The Internet Is Back to Normal in Egypt; the Country, Not So Much
About three hours ago, Egypt began repairing the pothole it had created on the information superhighway. The Internet research firm Renesys, which has been doing the yeoman’s work of watching the ups and downs of Internet connections in that country, reported that at about 0930 UTC, or about 4:30 am ET, several Web sites in Egypt, including the U.S. Embassy in Cairo and the Egyptian Stock Exchange, were reachable once again. And all the major ISPs have announced they’re available to the rest of the Internet. The graph above (click to zoom) shows how traffic to Egyptian networks ramped up over the course of about 20 minutes.

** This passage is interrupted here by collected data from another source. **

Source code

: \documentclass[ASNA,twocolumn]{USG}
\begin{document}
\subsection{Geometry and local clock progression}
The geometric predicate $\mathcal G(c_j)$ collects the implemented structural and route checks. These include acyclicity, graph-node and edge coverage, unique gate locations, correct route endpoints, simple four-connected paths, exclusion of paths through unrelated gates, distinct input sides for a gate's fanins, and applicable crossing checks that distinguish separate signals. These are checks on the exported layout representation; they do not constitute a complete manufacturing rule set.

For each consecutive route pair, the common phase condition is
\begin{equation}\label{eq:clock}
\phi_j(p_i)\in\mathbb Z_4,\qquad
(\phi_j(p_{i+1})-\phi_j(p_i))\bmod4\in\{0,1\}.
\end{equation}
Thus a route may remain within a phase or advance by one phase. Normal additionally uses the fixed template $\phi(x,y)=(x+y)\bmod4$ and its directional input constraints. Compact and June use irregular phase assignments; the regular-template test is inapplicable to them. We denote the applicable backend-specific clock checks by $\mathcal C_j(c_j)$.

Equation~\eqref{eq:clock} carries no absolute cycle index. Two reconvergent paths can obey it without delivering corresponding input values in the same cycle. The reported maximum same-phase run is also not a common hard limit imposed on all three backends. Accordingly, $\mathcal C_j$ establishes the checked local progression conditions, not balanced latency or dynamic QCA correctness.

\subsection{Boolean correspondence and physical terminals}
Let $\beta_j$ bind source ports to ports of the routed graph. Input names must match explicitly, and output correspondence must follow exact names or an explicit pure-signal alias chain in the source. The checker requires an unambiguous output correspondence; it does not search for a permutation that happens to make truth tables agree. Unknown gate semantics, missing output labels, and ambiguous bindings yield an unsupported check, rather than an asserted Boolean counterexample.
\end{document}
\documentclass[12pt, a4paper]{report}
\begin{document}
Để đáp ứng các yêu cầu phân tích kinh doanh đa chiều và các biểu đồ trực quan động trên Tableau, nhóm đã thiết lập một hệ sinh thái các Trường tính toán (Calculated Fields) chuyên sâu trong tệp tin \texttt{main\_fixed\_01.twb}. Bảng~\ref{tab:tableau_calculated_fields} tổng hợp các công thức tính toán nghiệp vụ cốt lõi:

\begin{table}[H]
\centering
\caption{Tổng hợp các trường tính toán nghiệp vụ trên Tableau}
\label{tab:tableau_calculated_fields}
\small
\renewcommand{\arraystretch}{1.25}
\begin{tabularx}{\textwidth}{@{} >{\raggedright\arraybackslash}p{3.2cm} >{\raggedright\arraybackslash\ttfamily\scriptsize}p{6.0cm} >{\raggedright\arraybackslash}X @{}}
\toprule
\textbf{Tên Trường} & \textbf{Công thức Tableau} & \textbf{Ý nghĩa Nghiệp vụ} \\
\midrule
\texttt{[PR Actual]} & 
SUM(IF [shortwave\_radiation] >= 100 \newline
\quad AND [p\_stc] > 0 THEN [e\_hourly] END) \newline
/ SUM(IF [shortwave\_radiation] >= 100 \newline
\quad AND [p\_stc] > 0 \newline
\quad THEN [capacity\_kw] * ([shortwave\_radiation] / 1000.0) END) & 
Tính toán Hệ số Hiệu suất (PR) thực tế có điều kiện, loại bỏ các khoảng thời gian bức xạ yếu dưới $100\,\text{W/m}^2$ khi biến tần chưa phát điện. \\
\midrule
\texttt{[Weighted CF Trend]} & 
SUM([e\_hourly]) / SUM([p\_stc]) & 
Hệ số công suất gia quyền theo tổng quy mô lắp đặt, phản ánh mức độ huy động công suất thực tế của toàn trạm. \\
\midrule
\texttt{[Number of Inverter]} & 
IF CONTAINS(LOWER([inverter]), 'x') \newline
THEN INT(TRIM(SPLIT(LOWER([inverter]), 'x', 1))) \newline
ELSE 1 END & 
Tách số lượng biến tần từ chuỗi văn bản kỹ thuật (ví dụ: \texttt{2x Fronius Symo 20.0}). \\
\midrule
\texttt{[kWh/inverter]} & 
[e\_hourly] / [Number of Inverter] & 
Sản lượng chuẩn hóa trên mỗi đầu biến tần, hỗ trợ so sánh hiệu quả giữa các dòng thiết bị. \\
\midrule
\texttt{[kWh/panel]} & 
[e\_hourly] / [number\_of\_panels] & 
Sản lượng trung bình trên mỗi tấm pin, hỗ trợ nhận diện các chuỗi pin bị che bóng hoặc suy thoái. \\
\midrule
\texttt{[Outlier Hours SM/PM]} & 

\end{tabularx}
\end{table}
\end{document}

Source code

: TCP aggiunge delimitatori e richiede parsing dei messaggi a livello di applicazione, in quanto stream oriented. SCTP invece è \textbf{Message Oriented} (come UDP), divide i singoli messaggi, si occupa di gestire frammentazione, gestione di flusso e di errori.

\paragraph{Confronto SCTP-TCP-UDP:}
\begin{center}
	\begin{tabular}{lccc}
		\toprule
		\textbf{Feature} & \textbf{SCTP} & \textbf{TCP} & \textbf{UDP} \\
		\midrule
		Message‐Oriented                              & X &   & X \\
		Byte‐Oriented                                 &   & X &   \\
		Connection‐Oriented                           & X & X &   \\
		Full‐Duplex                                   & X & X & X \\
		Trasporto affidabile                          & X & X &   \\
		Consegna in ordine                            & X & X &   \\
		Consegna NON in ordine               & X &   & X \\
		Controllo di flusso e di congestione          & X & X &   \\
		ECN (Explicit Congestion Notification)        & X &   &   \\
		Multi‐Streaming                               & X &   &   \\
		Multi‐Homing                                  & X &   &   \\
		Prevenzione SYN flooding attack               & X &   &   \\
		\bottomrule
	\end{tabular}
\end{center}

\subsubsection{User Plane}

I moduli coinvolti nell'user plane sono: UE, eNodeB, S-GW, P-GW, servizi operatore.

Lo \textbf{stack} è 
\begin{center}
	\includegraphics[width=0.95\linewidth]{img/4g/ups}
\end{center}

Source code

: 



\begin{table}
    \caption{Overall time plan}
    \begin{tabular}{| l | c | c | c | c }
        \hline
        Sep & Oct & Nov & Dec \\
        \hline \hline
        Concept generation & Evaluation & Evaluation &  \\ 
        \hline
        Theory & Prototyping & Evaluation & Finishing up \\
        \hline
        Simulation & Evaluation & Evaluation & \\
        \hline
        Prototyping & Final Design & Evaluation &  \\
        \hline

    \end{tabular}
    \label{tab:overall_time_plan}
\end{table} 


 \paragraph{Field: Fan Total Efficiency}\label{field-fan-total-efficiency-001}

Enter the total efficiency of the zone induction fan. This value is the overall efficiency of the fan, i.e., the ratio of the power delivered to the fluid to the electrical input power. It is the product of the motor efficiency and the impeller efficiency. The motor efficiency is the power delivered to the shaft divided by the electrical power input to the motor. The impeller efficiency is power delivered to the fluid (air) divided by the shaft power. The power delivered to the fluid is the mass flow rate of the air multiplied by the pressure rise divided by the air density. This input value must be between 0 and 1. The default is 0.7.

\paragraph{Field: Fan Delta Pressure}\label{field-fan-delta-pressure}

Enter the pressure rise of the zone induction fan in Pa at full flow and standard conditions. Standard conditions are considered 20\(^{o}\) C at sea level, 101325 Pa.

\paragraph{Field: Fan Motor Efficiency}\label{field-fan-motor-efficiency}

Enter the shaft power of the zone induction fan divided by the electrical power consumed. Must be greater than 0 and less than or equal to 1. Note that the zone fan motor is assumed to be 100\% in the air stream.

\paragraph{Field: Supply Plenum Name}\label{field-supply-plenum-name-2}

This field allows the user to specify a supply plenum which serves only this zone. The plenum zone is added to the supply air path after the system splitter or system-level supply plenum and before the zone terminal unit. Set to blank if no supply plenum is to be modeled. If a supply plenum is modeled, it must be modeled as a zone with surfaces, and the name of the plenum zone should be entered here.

The restoration of communications comes a day after President Hosni Mubarak announced that he would not seek another term as president in the forthcoming September election. Though that seems not to have satisfied the protesters who are eager that he step down right away.
Messages on @Speak2Tweet, the Twitter account created by Google and Twitter, have grown to 1,197 overnight, though with the Internet returning to normal that may stop.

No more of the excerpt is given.